Output each line of the data below exactly, omitting any image.

*** Opening Dataset extract ***

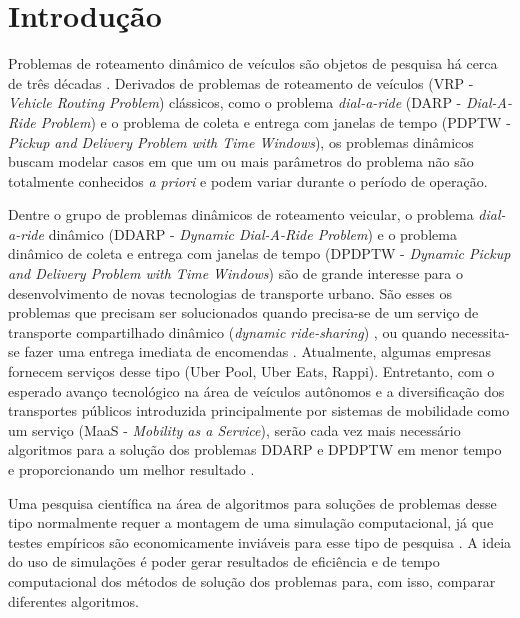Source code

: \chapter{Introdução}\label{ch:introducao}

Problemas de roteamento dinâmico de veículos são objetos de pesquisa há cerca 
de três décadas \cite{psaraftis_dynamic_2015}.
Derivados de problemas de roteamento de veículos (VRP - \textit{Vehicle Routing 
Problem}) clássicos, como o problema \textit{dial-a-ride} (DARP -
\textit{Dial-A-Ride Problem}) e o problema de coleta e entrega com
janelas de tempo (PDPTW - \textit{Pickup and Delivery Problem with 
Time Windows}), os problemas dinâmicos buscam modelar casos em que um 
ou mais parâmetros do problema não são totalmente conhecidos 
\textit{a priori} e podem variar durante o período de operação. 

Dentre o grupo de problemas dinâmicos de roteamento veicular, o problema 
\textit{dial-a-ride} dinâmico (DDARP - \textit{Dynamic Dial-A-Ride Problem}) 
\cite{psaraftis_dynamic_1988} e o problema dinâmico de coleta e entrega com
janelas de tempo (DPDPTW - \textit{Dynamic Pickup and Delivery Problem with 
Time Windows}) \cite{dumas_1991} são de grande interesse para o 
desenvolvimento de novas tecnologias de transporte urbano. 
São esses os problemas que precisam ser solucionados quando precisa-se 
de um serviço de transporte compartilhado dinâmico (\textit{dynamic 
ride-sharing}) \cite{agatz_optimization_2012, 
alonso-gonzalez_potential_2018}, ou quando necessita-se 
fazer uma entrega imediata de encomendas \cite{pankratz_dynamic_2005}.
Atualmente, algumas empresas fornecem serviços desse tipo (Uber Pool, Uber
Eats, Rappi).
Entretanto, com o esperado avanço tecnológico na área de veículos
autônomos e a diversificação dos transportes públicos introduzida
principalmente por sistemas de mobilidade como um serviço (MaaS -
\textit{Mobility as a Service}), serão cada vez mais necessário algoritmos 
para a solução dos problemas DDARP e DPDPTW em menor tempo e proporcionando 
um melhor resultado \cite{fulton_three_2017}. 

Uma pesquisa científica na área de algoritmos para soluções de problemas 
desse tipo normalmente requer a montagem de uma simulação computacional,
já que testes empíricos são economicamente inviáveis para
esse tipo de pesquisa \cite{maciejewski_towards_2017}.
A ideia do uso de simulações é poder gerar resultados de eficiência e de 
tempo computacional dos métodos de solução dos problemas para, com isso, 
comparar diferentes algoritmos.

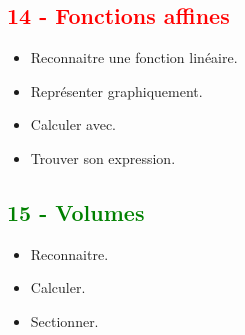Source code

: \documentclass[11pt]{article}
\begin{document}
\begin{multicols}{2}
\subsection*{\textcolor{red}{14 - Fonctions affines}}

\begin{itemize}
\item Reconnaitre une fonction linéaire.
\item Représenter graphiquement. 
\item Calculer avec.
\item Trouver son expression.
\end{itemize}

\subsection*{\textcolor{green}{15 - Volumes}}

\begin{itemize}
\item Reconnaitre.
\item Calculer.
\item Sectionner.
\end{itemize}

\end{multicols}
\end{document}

*** Closing Dataset extract ***

= Response to this task =
Source code

: \chapter{Introdução}\label{ch:introducao}

Problemas de roteamento dinâmico de veículos são objetos de pesquisa há cerca 
de três décadas \cite{psaraftis_dynamic_2015}.
Derivados de problemas de roteamento de veículos (VRP - \textit{Vehicle Routing 
Problem}) clássicos, como o problema \textit{dial-a-ride} (DARP -
\textit{Dial-A-Ride Problem}) e o problema de coleta e entrega com
janelas de tempo (PDPTW - \textit{Pickup and Delivery Problem with 
Time Windows}), os problemas dinâmicos buscam modelar casos em que um 
ou mais parâmetros do problema não são totalmente conhecidos 
\textit{a priori} e podem variar durante o período de operação. 

Dentre o grupo de problemas dinâmicos de roteamento veicular, o problema 
\textit{dial-a-ride} dinâmico (DDARP - \textit{Dynamic Dial-A-Ride Problem}) 
\cite{psaraftis_dynamic_1988} e o problema dinâmico de coleta e entrega com
janelas de tempo (DPDPTW - \textit{Dynamic Pickup and Delivery Problem with 
Time Windows}) \cite{dumas_1991} são de grande interesse para o 
desenvolvimento de novas tecnologias de transporte urbano. 
São esses os problemas que precisam ser solucionados quando precisa-se 
de um serviço de transporte compartilhado dinâmico (\textit{dynamic 
ride-sharing}) \cite{agatz_optimization_2012, 
alonso-gonzalez_potential_2018}, ou quando necessita-se 
fazer uma entrega imediata de encomendas \cite{pankratz_dynamic_2005}.
Atualmente, algumas empresas fornecem serviços desse tipo (Uber Pool, Uber
Eats, Rappi).
Entretanto, com o esperado avanço tecnológico na área de veículos
autônomos e a diversificação dos transportes públicos introduzida
principalmente por sistemas de mobilidade como um serviço (MaaS -
\textit{Mobility as a Service}), serão cada vez mais necessário algoritmos 
para a solução dos problemas DDARP e DPDPTW em menor tempo e proporcionando 
um melhor resultado \cite{fulton_three_2017}. 

Uma pesquisa científica na área de algoritmos para soluções de problemas 
desse tipo normalmente requer a montagem de uma simulação computacional,
já que testes empíricos são economicamente inviáveis para
esse tipo de pesquisa \cite{maciejewski_towards_2017}.
A ideia do uso de simulações é poder gerar resultados de eficiência e de 
tempo computacional dos métodos de solução dos problemas para, com isso, 
comparar diferentes algoritmos.

Source code

: \documentclass[11pt]{article}
\begin{document}
\begin{multicols}{2}
\subsection*{\textcolor{red}{14 - Fonctions affines}}

\begin{itemize}
\item Reconnaitre une fonction linéaire.
\item Représenter graphiquement. 
\item Calculer avec.
\item Trouver son expression.
\end{itemize}

\subsection*{\textcolor{green}{15 - Volumes}}

\begin{itemize}
\item Reconnaitre.
\item Calculer.
\item Sectionner.
\end{itemize}

\end{multicols}
\end{document}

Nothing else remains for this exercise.